EXERCISE PROMPT:
Your copy should match the entries exactly, except that it holds no pictures.

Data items
---+---

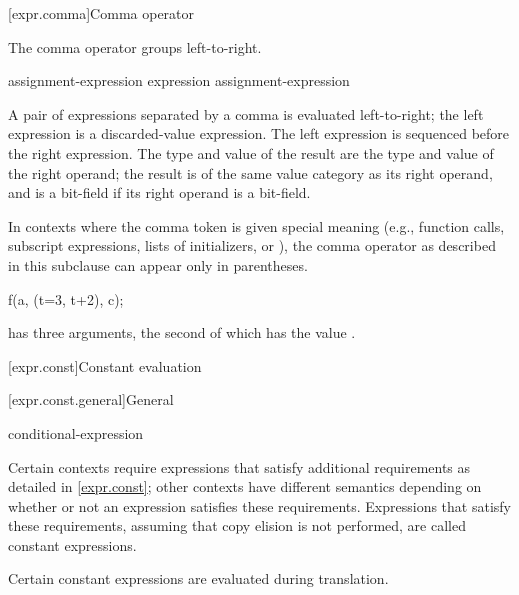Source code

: [expr.comma]{Comma operator}%
%
%
%
%
%

\pnum
The comma operator groups left-to-right.

\begin{bnf}
\br
    assignment-expression\br
    expression \terminal{,} assignment-expression
\end{bnf}

A pair of expressions separated by a comma is evaluated left-to-right;
the left expression is
a discarded-value expression.
The left expression is sequenced before
the right expression.
%
The type and value of the
result are the type and value of the right operand; the result is of the same
value category as its right operand, and is a bit-field if its
right operand is a bit-field.

\pnum
\begin{note}
In contexts where the comma token is given special meaning
(e.g., function calls,
subscript expressions,
lists of initializers,
or ),
the comma operator as described in this subclause can appear only in parentheses.
\begin{example}
\begin{codeblock}
f(a, (t=3, t+2), c);
\end{codeblock}
has three arguments, the second of which has the value
.
\end{example}
\end{note}

[expr.const]{Constant evaluation}%

[expr.const.general]{General}

\begin{bnf}
\br
    conditional-expression
\end{bnf}

\pnum
Certain contexts require expressions that satisfy additional
requirements as detailed in \ref{expr.const}; other contexts have different
semantics depending on whether or not an expression satisfies these requirements.
Expressions that satisfy these requirements,
assuming that copy elision is not performed,
are called constant expressions.
\begin{note}
Certain constant expressions are evaluated during translation.
\end{note}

---+---

RESPONSE TO THIS EXERCISE:
Source code

: [expr.comma]{Comma operator}%
%
%
%
%
%

\pnum
The comma operator groups left-to-right.

\begin{bnf}
\br
    assignment-expression\br
    expression \terminal{,} assignment-expression
\end{bnf}

A pair of expressions separated by a comma is evaluated left-to-right;
the left expression is
a discarded-value expression.
The left expression is sequenced before
the right expression.
%
The type and value of the
result are the type and value of the right operand; the result is of the same
value category as its right operand, and is a bit-field if its
right operand is a bit-field.

\pnum
\begin{note}
In contexts where the comma token is given special meaning
(e.g., function calls,
subscript expressions,
lists of initializers,
or ),
the comma operator as described in this subclause can appear only in parentheses.
\begin{example}
\begin{codeblock}
f(a, (t=3, t+2), c);
\end{codeblock}
has three arguments, the second of which has the value
.
\end{example}
\end{note}

[expr.const]{Constant evaluation}%

[expr.const.general]{General}

\begin{bnf}
\br
    conditional-expression
\end{bnf}

\pnum
Certain contexts require expressions that satisfy additional
requirements as detailed in \ref{expr.const}; other contexts have different
semantics depending on whether or not an expression satisfies these requirements.
Expressions that satisfy these requirements,
assuming that copy elision is not performed,
are called constant expressions.
\begin{note}
Certain constant expressions are evaluated during translation.
\end{note}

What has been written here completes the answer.